◆ Records shown
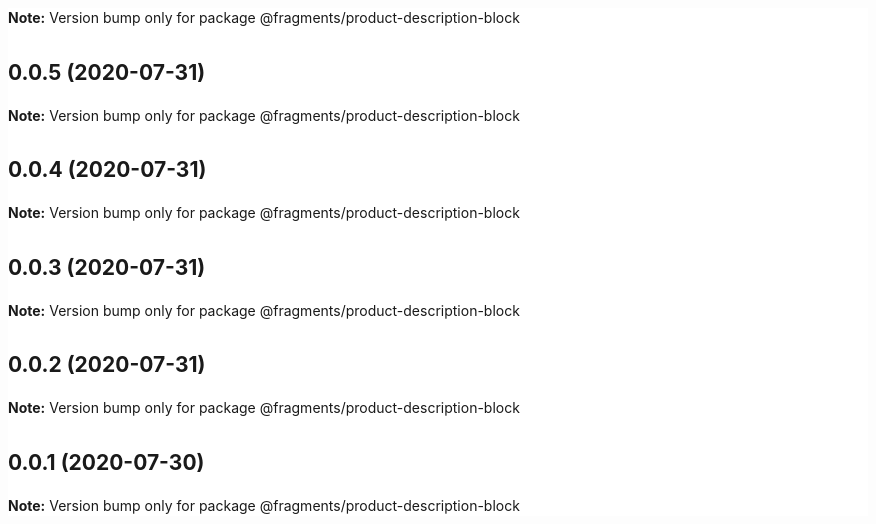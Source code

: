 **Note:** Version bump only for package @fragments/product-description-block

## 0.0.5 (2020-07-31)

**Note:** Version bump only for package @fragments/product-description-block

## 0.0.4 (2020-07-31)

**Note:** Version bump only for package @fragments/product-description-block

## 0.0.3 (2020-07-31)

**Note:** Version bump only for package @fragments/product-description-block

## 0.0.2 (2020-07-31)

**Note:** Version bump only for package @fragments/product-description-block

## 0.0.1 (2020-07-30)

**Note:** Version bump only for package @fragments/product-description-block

...

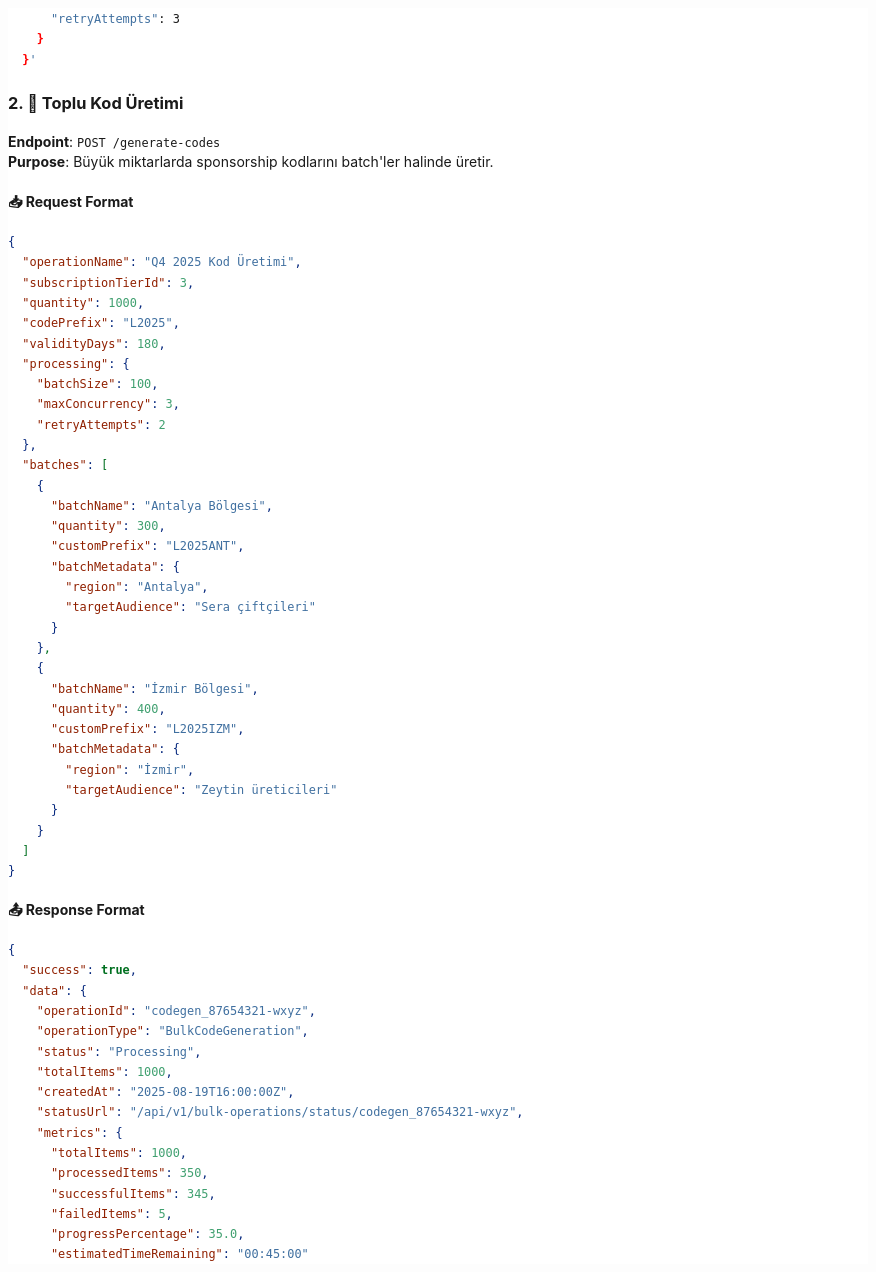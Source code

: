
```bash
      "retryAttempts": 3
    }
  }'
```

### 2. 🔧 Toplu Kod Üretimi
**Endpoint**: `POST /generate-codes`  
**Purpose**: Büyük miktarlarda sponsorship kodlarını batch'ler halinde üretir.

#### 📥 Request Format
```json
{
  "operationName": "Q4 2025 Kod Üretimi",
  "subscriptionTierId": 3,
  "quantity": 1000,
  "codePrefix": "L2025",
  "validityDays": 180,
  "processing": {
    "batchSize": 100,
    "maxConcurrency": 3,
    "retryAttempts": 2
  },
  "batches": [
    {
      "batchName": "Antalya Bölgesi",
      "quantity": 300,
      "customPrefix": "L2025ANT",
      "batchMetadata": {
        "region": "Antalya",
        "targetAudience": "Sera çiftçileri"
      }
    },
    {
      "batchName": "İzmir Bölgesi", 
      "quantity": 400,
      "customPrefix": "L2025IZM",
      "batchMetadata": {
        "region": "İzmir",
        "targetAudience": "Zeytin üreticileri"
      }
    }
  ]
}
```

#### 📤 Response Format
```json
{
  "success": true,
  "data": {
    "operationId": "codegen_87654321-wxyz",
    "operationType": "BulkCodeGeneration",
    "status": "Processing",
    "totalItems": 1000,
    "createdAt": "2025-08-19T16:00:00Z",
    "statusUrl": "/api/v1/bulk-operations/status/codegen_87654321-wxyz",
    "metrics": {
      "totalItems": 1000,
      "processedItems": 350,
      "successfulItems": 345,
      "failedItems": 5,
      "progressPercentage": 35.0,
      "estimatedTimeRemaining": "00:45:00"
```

◆ Required action
Provide the number of lines holding the word "İzmir" within the material, without any other text.

◆ Task output
2